Constat remarquable: l’athlète déficient mental ne dégage jamais une impression de souffrance. Instinctivement, il ne dépasse pas le seuil de la douleur. Parce que, bien sûr, le plus souvent, il n’a pas la notion de compétition, seulement celle de participation. Et que l’objectif des éducateurs n’est pas de « pousser » à la performance extrême. La plupart des pratiquants perçoivent d’ailleurs seulement leurs progrès, uniquement par rapport à la performance du jour même et pour autant qu’elle leur soit clairement identifiable. Par exemple, grâce à la pose d’un objet de couleur à l’endroit du jet précédent. La joie de réussir ce qui leur est demandé et de la communiquer à l’entourage est, en fait, le moteurs essentiel de l’exercice pour le malade mental.

Les vertus de l’assiduité

Jusqu’au milieu des années 1990, les Jeux ont toujours maîtrisé les trois facteurs indispensables à leur bonne organisation: infrastructures appropriées, logement suffisant et durée de temps nécessaire au déroulement de toutes les épreuves. Depuis, il y a cependant une certaine saturation, la demande dépassant l’offre. A cela s’ajoute le vieillissement de la population, qui influe aussi sur la longévité des athlètes déficients mentaux, freinant le renouvellement des participants. Dès lors, des quotas ont été introduits, limitant le nombre de concurrents par club. Toujours selon la philosophie chère à Special Olympics, ces critères de participation privilégient l’assiduité et la motivation à l’exercice plutôt que la performance. « Mieux vaut un 100 mètres couru en 25 secondes après un an d’entraînement qu’un autre réalisé en 15 secondes dès la première tentative », explique Nera.
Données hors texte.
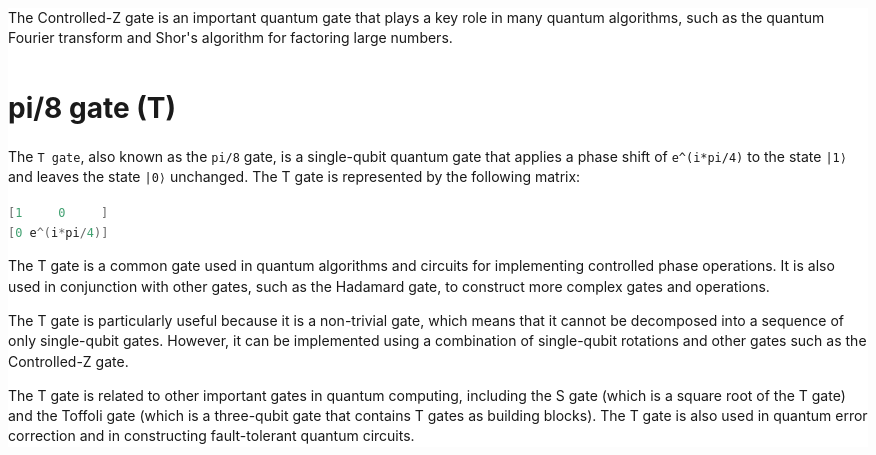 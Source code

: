 The Controlled-Z gate is an important quantum gate that plays a key role in many quantum algorithms, such as the quantum Fourier transform and Shor's algorithm for factoring large numbers.

# pi/8 gate (T)
The `T gate`, also known as the `pi/8` gate, is a single-qubit quantum gate that applies a phase shift of `e^(i*pi/4)` to the state `|1⟩` and leaves the state `|0⟩` unchanged. The T gate is represented by the following matrix:
```csharp
[1     0     ]
[0 e^(i*pi/4)]
```
The T gate is a common gate used in quantum algorithms and circuits for implementing controlled phase operations. It is also used in conjunction with other gates, such as the Hadamard gate, to construct more complex gates and operations.

The T gate is particularly useful because it is a non-trivial gate, which means that it cannot be decomposed into a sequence of only single-qubit gates. However, it can be implemented using a combination of single-qubit rotations and other gates such as the Controlled-Z gate.

The T gate is related to other important gates in quantum computing, including the S gate (which is a square root of the T gate) and the Toffoli gate (which is a three-qubit gate that contains T gates as building blocks). The T gate is also used in quantum error correction and in constructing fault-tolerant quantum circuits.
En effet, seul le premier jouira vraiment des bienfaits de la pratique régulière de l’activité sportive. Pour beaucoup, il s’agit d’un exécutoire de leur trop-plein d’énergie. La préparation aux manifestations crée, en outre, des liens privilégiés entre participants et éducateurs, qui se révèlent positifs par la suite dans la vie courante de l’institution qui les accueille. Les rigueurs du sport améliorent leur sens de la discipline, leur respect des consignes et leur faculté de concentration. Les sports d’équipe développent en outre la sociabilité. Mais, surtout, la confiance en soi grandit: grâce au contact plus profond que le sport lui procure avec le monde extérieur et à l’émotion qu’il dégage, le déficient mental définit sa reconnaissance sociale. Le père de Pascal Duquenne dit vrai.